All Apps and Add-ons

Alert manager enterprise wont start after Splunk update to V9.3.0

Glennuss
Explorer

Hi all,
Today I've updated Splunk from version 9.2.2 to 9.3.0.
All seems to be good except Alert Manager Enterprise 3.0.8 ( is not working anymore.)

I'm kinda new into splunk, so I don't know where to start.
The error we got is: 
Unable to initialize modular input "tag_keeping" defined in the app "alert_manager_enterprise":
Introspecting scheme=tag_keeping: script running failed (PID 4085525 exited with code1)

Please help me 🙂

Kind regards,

Glenn

Labels (1)
0 Karma

fatsug
Contributor

So I think I figured it out.

/opt/splunk/bin/splunk cmd python3 house_keeping.py --scheme
Traceback (most recent call last):
File "/opt/splunk/etc/apps/alert_manager_enterprise/bin/house_keeping.py", line 21, in <module>
from datapunctum.factory_logger import Logger
File "/opt/splunk/etc/apps/alert_manager_enterprise/bin/../lib/datapunctum/factory_logger.py", line 10, in <module>
from pydantic import BaseModel
File "/opt/splunk/etc/apps/alert_manager_enterprise/bin/../lib/pydantic/__init__.py", line 372, in __getattr__
module = import_module(module_name, package=package)
File "/opt/splunk/lib/python3.9/importlib/__init__.py", line 127, in import_module
return _bootstrap._gcd_import(name[level:], package, level)
File "/opt/splunk/etc/apps/alert_manager_enterprise/bin/../lib/pydantic/main.py", line 11, in <module>
import pydantic_core
File "/opt/splunk/etc/apps/alert_manager_enterprise/bin/../lib/pydantic_core/__init__.py", line 6, in <module>
from ._pydantic_core import (
ModuleNotFoundError: No module named 'pydantic_core._pydantic_core'

However

/opt/splunk/bin/splunk cmd python3.7 house_keeping.py --scheme
<scheme><title>AME house keeping</title><description>This task does everything, that has to be done in the background, like mapping users and checking the events time to live.</description><use_external_validation>true</use_external_validation><use_single_instance>false</use_single_instance><streaming_mode>xml</streaming_mode><endpoint><args><arg name="default"><description>Unused Default Argument</description><data_type>string</data_type><required_on_edit>false</required_on_edit><required_on_create>true</required_on_create></arg></args></endpoint></scheme>splunk@gdovm:~/etc/apps/alert_manager_enterprise/bin$

And then there is this: https://docs.splunk.com/Documentation/Splunk/9.3.0/ReleaseNotes/MeetSplunk

n this release, the default Python interpreter is set to Python version 3.9. The Python.Version settings has been updated so that the parameter is set to value of force_python3, this forces all Python extension points to use Python 3.9 including overriding any application specified settings.

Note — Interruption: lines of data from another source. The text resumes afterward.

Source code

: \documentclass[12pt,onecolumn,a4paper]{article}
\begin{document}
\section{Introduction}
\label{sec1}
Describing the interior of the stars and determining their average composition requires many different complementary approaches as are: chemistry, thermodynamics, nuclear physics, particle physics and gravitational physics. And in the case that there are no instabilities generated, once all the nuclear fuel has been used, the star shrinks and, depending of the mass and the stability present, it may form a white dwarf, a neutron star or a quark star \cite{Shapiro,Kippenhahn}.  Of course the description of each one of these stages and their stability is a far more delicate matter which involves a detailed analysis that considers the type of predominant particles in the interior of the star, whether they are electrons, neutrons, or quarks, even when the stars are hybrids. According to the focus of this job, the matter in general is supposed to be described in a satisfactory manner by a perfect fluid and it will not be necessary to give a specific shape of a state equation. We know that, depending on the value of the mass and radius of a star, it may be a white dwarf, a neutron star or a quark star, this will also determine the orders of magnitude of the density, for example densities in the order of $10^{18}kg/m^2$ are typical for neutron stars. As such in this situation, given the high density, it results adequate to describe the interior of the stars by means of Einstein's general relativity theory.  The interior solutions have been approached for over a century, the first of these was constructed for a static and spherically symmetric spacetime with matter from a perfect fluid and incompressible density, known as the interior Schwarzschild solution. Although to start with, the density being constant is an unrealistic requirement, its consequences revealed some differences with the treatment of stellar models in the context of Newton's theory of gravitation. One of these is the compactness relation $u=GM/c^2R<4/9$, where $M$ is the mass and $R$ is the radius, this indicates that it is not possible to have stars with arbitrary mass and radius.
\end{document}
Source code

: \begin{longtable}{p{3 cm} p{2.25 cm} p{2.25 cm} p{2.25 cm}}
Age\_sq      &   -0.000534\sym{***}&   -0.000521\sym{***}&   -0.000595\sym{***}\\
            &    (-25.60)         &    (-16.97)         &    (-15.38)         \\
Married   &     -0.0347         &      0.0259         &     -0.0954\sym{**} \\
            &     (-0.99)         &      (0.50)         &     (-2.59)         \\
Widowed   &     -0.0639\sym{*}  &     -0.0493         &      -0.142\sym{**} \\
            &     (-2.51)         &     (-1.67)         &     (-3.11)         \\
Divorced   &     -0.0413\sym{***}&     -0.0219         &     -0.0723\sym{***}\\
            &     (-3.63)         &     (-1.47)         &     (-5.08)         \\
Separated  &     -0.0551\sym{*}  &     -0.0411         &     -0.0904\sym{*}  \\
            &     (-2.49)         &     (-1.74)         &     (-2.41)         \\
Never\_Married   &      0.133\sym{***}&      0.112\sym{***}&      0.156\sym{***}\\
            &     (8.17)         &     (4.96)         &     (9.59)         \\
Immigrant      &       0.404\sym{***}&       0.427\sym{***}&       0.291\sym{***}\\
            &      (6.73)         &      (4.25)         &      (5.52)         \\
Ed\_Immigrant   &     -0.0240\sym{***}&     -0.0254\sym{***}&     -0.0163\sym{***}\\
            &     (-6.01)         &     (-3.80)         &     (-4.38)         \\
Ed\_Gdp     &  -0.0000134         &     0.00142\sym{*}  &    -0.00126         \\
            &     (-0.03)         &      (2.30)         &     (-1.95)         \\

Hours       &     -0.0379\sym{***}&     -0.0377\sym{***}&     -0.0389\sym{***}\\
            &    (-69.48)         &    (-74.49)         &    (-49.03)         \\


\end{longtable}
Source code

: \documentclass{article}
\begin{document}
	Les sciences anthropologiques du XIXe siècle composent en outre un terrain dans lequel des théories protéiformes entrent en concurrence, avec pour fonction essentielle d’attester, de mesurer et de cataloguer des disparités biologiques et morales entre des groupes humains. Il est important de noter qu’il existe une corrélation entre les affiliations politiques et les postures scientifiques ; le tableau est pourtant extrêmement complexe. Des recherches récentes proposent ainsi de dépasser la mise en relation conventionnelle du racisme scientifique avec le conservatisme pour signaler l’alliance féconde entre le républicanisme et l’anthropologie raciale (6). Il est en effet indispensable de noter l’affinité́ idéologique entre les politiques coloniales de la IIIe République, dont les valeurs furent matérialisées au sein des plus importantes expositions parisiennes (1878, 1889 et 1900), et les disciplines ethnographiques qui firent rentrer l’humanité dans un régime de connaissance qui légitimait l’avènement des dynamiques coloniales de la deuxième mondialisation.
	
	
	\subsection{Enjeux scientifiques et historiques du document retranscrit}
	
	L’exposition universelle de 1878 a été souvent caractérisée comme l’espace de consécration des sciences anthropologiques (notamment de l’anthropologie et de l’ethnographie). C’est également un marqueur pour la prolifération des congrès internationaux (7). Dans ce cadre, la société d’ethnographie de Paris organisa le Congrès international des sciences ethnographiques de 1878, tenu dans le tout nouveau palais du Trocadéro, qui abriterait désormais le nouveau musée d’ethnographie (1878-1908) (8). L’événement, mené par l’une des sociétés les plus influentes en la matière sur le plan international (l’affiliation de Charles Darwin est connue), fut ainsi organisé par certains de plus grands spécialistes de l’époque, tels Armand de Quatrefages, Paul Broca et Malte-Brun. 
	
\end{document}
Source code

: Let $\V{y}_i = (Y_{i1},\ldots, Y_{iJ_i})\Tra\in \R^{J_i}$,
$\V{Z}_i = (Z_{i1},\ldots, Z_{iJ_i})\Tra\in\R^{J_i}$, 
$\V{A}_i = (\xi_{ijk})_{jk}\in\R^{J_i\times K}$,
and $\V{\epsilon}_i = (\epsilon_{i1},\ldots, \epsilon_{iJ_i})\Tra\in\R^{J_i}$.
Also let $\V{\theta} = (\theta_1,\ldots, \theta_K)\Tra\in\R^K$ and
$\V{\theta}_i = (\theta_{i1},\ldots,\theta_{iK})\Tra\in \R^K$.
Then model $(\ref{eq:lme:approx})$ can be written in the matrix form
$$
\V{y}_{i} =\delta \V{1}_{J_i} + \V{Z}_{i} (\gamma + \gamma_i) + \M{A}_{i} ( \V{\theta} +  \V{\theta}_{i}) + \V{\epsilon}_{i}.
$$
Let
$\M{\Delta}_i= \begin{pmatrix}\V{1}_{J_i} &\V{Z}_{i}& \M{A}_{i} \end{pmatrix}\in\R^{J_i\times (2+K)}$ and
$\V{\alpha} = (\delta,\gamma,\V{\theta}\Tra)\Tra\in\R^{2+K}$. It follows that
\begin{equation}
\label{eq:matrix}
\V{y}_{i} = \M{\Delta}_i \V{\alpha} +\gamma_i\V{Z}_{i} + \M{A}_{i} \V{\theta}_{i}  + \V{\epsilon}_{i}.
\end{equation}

"This is designed to be secure-by-default for new customers. If the value is set to python3.9, the default interpreter is set to Python 3.9 but applications can choose to use a different value. Python 3.7 continues to be available in the build for customers' private apps."

So the problem is a change in the Python version handling when upgrading to Splunk 9.3.0

Either you can try to figure out how to force the app to revert to python 3.7 or you can get a hold of the developers and inform them the app may not be working with 9.3.0 anymore.

Sorry, not fun to have to be the bearer of bad news

fatsug
Contributor

Sorru, I jumped the gun a bit there...

This seems to be a problem with the manual execution of house_keeping.py, there is a shebang there which should use the correct version

#!/usr/bin/env python3.7

So that is most likely just a problem with the manual execution of the script.

Then we're back to checking the "permissions to execute scripts". That may still be the issue 🙂

Glennuss
Explorer

We will continue the restore for now, as our security team is pushing me.
I will check your information when I try another upgrade.

I really appreciate your help! Thank you!

0 Karma

fatsug
Contributor

I just have to know, did a rollback solve the issue or does it persist? 

0 Karma

Glennuss
Explorer

We restored a backup.

Splunk is back at version 9.2.2 and everything is working like before.
I've checked the Alert Manager before upgrading and is should be compatible with 9.3.0.
We will give it another try in a few weeks.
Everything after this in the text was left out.